On 3/18/19 at 9: 45 a.m. S6LPN confirmed the expired and opened undated medications.
On 3/18/19 at 9:55 a.m. an observation of the A Hall medication refrigerator revealed the following expired and opened undated medications:
a) 1 Levemir 100 units/ml opened and expired on [DATE],
b) 11 Lantus 100 units/ml opened and not dated,
c) 1 Novolin R 100 units/ml opened and expired 2/15/19,
d) 1 Novolog 100 units/ ml opened and expired 3/11/19.
In an interview on 3/18/19 at 9:55 a.m. S7LPN confirmed the expired and opened undated medication.
On 3/19/19 at 9:20 a.m. an observation of the A Hall med cart revealed 1 opened undated tube of triple antibiotic.
On 3/19/19 at 9:20 a.m. S11LPN verified the triple antibiotic was opened and undated.
d) Failure to maintain a sanitary environment in the hospital.
A tour of patient room 108 bathroom revealed the wall behind the toilet was peeling. Also, around the base of the toilet was a brown substance.
In an interview on 3/18/19 at 9:35 am S1CEO verified the peeling wall and brown substance around the base of the toilet.
On 3/18/19 at 9:55 a.m. a tour of the A Hall Women's community shower room revealed the hand rail next to the toilet to be dirty and have hair located on the plate between the wall and railing.
On 3/18/19 at 9:55 a.m.
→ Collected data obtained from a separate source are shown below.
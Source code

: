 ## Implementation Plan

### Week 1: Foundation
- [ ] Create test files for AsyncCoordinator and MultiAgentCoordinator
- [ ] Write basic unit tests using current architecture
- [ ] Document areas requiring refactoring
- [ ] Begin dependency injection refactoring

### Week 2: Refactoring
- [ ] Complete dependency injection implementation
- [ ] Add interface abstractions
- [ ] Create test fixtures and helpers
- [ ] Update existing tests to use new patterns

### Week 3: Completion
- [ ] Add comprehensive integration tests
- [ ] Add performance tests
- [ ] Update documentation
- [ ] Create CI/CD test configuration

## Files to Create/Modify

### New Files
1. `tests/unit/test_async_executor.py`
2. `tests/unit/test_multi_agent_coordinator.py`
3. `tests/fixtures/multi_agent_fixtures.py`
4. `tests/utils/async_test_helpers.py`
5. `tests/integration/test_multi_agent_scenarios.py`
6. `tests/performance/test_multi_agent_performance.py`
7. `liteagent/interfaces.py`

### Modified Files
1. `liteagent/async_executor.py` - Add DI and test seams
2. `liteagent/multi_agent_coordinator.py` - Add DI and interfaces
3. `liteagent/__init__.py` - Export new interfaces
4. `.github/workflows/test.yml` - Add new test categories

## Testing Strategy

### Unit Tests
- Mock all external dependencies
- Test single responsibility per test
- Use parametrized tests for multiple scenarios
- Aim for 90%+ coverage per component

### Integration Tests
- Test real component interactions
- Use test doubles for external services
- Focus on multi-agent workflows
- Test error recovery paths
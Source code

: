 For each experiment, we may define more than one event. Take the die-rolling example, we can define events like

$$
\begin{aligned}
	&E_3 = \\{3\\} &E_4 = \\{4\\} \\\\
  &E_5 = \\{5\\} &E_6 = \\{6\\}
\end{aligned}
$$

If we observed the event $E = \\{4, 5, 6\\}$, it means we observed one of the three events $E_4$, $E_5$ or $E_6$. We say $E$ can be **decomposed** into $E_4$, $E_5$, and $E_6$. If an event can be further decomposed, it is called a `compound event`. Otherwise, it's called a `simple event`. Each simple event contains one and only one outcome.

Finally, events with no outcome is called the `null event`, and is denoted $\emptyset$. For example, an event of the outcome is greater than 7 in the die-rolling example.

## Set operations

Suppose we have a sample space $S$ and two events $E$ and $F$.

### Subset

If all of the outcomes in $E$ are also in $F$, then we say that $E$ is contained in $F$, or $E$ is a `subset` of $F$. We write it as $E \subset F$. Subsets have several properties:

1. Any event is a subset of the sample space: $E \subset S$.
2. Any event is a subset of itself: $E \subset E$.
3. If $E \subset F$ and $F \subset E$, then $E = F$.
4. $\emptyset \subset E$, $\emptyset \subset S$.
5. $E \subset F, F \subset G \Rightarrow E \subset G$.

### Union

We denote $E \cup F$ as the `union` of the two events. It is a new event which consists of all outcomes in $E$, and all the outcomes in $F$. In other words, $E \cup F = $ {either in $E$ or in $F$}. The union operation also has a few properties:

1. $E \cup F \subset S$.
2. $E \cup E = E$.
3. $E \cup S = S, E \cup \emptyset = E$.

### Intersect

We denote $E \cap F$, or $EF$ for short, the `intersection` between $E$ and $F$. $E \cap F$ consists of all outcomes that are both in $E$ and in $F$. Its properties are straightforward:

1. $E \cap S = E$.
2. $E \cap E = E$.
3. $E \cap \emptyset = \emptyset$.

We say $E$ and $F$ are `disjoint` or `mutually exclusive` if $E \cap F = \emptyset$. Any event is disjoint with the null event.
S1CEO confirmed the findings in the A Hall shower room.
On 3/19/19 at 9:00 a.m. a tour of the B Hall revealed the patient nourishment refrigerator shelving was dirty with a brown and red substance.
On 3/19/19 at 9:00 a.m. S2DON confirmed the refrigerator was dirty.
On 3/19/19 at 9:15 a.m. a tour of the hospital kitchen revealed the following:
a) The Blodgett oven in the kitchen was dirty,
b) The floor under the triple sink and prep table was dirty.
On 3/19/19 at 9:15 a.m. S10Cook verified the oven and floor was dirty. He also confirmed the oven is utilized and should be cleaned daily.
On 3/19/19 at 9:40 a.m. a tour of the A Hall Men's community shower revealed the windowsill was dirty and contained hair.
On 3/19/19 at 9:40 a.m. S2DON confirmed the findings in the A Hall Men's community shower.
On 3/19/19 at 9:45 a.m. an observation of the A Hall patient nourishment room revealed the floor was dirty and sticky when walked upon.
On 3/19/19 at 9:45 a.m. S2 DON confirmed the above findings.